Mr. Joshi does not teach, and he rarely lectures. For money, he writes. He keeps to a rigorous schedule, working every day from about 9 to 5, scheduling periodic breaks for refreshment. “I am sort of a tea addict,” he said. “I structure my day by cups of tea. If you don’t enforce that kind of discipline as a freelancer, you won’t get anything done.”
In 2000, after years writing about and editing Lovecraft and other “weird fiction,” Mr. Joshi published “Atheism: A Reader.” It was his first book with Prometheus, the major free-thought publisher, and it began a fruitful relationship that has led to many more books, including what is probably the best resource on agnosticism, the belief that one cannot know if there is a God or not.

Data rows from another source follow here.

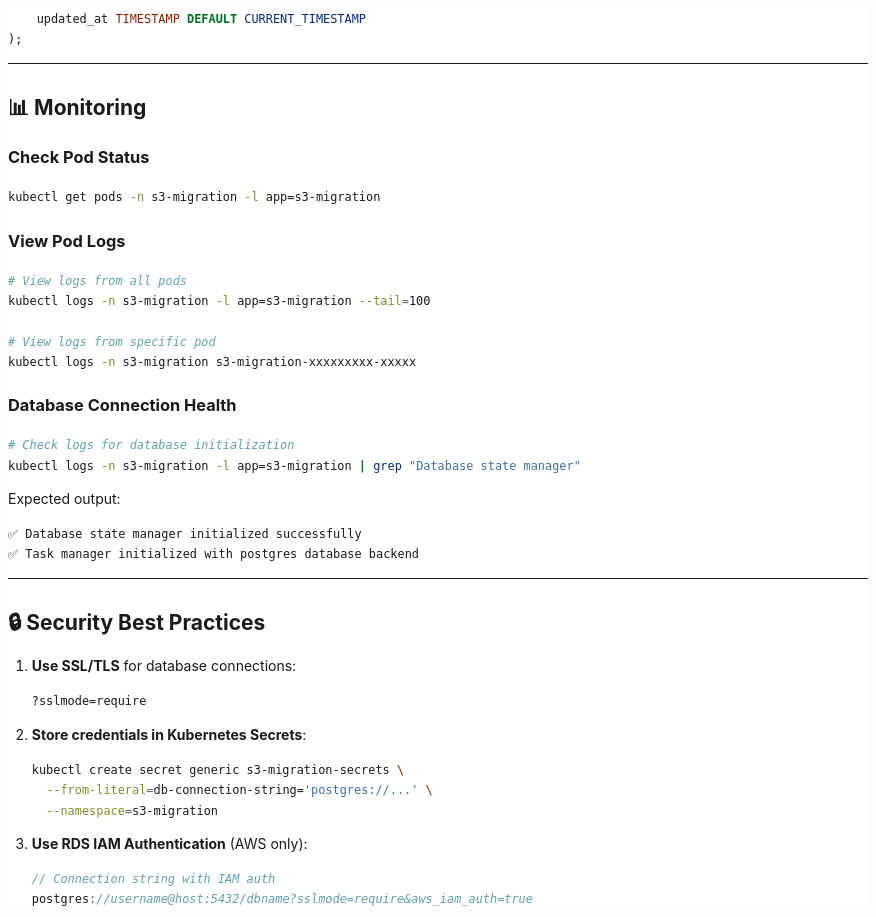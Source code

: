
 ```sql
    updated_at TIMESTAMP DEFAULT CURRENT_TIMESTAMP
);
```

---

## 📊 **Monitoring**

### **Check Pod Status**
```bash
kubectl get pods -n s3-migration -l app=s3-migration
```

### **View Pod Logs**
```bash
# View logs from all pods
kubectl logs -n s3-migration -l app=s3-migration --tail=100

# View logs from specific pod
kubectl logs -n s3-migration s3-migration-xxxxxxxxx-xxxxx
```

### **Database Connection Health**
```bash
# Check logs for database initialization
kubectl logs -n s3-migration -l app=s3-migration | grep "Database state manager"
```

Expected output:
```
✅ Database state manager initialized successfully
✅ Task manager initialized with postgres database backend
```

---

## 🔒 **Security Best Practices**

1. **Use SSL/TLS** for database connections:
   ```
   ?sslmode=require
   ```

2. **Store credentials in Kubernetes Secrets**:
   ```bash
   kubectl create secret generic s3-migration-secrets \
     --from-literal=db-connection-string='postgres://...' \
     --namespace=s3-migration
   ```

3. **Use RDS IAM Authentication** (AWS only):
   ```go
   // Connection string with IAM auth
   postgres://username@host:5432/dbname?sslmode=require&aws_iam_auth=true
   ```
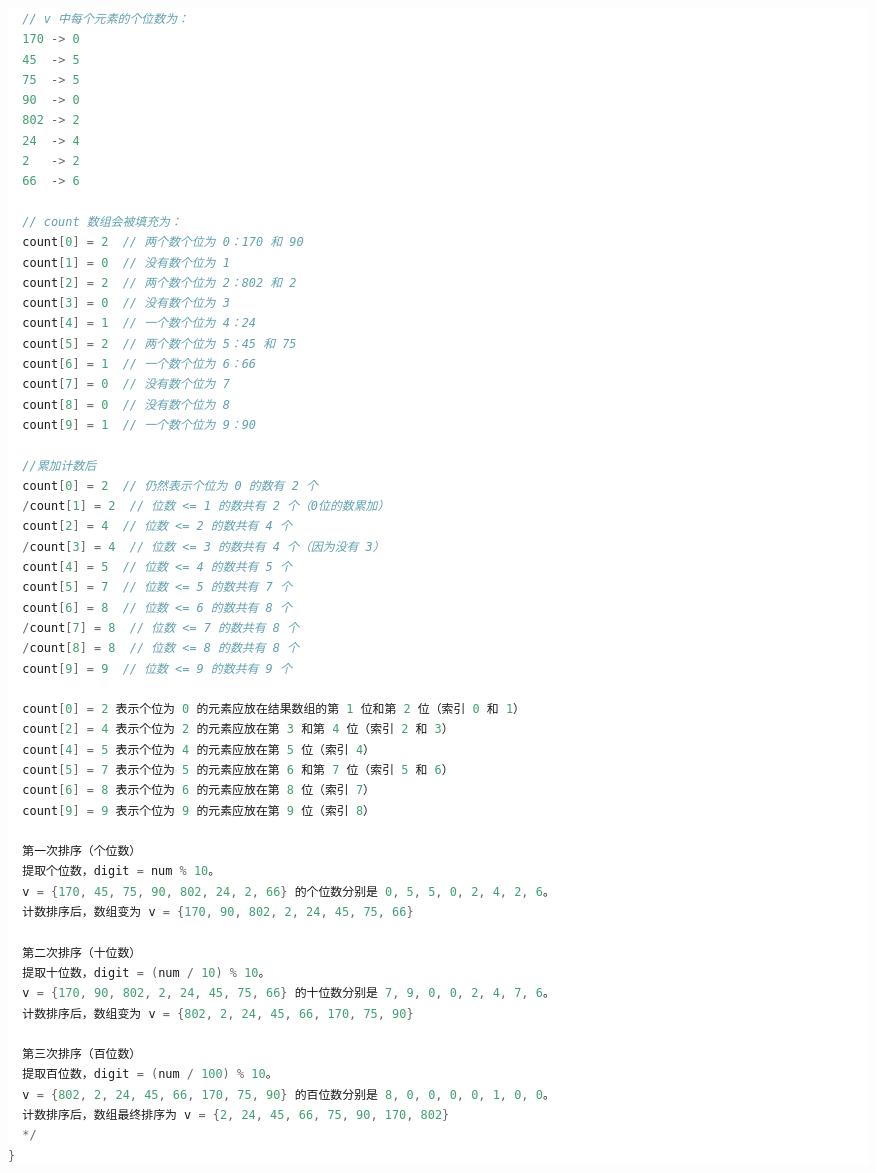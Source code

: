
 ```cpp
  // v 中每个元素的个位数为：
  170 -> 0
  45  -> 5
  75  -> 5
  90  -> 0
  802 -> 2
  24  -> 4
  2   -> 2
  66  -> 6

  // count 数组会被填充为：
  count[0] = 2  // 两个数个位为 0：170 和 90
  count[1] = 0  // 没有数个位为 1
  count[2] = 2  // 两个数个位为 2：802 和 2
  count[3] = 0  // 没有数个位为 3
  count[4] = 1  // 一个数个位为 4：24
  count[5] = 2  // 两个数个位为 5：45 和 75
  count[6] = 1  // 一个数个位为 6：66
  count[7] = 0  // 没有数个位为 7
  count[8] = 0  // 没有数个位为 8
  count[9] = 1  // 一个数个位为 9：90

  //累加计数后
  count[0] = 2  // 仍然表示个位为 0 的数有 2 个
  /count[1] = 2  // 位数 <= 1 的数共有 2 个（0位的数累加）
  count[2] = 4  // 位数 <= 2 的数共有 4 个
  /count[3] = 4  // 位数 <= 3 的数共有 4 个（因为没有 3）
  count[4] = 5  // 位数 <= 4 的数共有 5 个
  count[5] = 7  // 位数 <= 5 的数共有 7 个
  count[6] = 8  // 位数 <= 6 的数共有 8 个
  /count[7] = 8  // 位数 <= 7 的数共有 8 个
  /count[8] = 8  // 位数 <= 8 的数共有 8 个
  count[9] = 9  // 位数 <= 9 的数共有 9 个

  count[0] = 2 表示个位为 0 的元素应放在结果数组的第 1 位和第 2 位（索引 0 和 1）
  count[2] = 4 表示个位为 2 的元素应放在第 3 和第 4 位（索引 2 和 3）
  count[4] = 5 表示个位为 4 的元素应放在第 5 位（索引 4）
  count[5] = 7 表示个位为 5 的元素应放在第 6 和第 7 位（索引 5 和 6）
  count[6] = 8 表示个位为 6 的元素应放在第 8 位（索引 7）
  count[9] = 9 表示个位为 9 的元素应放在第 9 位（索引 8）

  第一次排序（个位数）
  提取个位数，digit = num % 10。
  v = {170, 45, 75, 90, 802, 24, 2, 66} 的个位数分别是 0, 5, 5, 0, 2, 4, 2, 6。
  计数排序后，数组变为 v = {170, 90, 802, 2, 24, 45, 75, 66}

  第二次排序（十位数）
  提取十位数，digit = (num / 10) % 10。
  v = {170, 90, 802, 2, 24, 45, 75, 66} 的十位数分别是 7, 9, 0, 0, 2, 4, 7, 6。
  计数排序后，数组变为 v = {802, 2, 24, 45, 66, 170, 75, 90}

  第三次排序（百位数）
  提取百位数，digit = (num / 100) % 10。
  v = {802, 2, 24, 45, 66, 170, 75, 90} 的百位数分别是 8, 0, 0, 0, 0, 1, 0, 0。
  计数排序后，数组最终排序为 v = {2, 24, 45, 66, 75, 90, 170, 802}
  */
}


```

It was his editors at Prometheus who suggested “The Agnostic Reader” (2007). At first, Mr. Joshi was skeptical — even as he said yes to the contract. “I was not certain what material was out there,” he said. “I may have had a prejudice against agnosticism as a body of thought: sort of a fence-sitting theory, where you can’t make up your mind one way or another.”
But when he read up on agnosticism, he liked what he found: “You go back to T. H. Huxley, who coined the term, what he said — and I came to believe he is right — is that agnosticism asserts not only that he himself didn’t know if there was a God or not, but that nobody could know. Fundamentally, I think he’s right about that.”
Mr. Joshi said that he did not see any natural crossover between his fiction interests and his writings. But a quick perusal of “The Agnostic Reader” makes the case for some durable linkage. Among the authors Mr. Joshi pulled together were Isaac Asimov, the great science fiction author; Leslie Stephen, George Eliot’s biographer (and Virginia Woolf’s father); and a Joshi favorite, Mencken.
The Mencken excerpt that Joshi chose quotes a letter from a young Jewish man toying with unbelief, who wishes to know what he should do. “I advise him to give his new skepticism six months’ trial,” Mencken writes. “If, at the end of that time, he finds that its effects upon him are still indistinguishable from those of a bad case of cholera morbus, I advise him to go to the nearest Orthodox rabbi, tell his troubles, pay his fine (if fines are levied in such cases), and reconcile himself to the faith of his fathers.”
Which, of course, is precisely what Mr. Joshi, as the young son of an atheist economist, did for himself.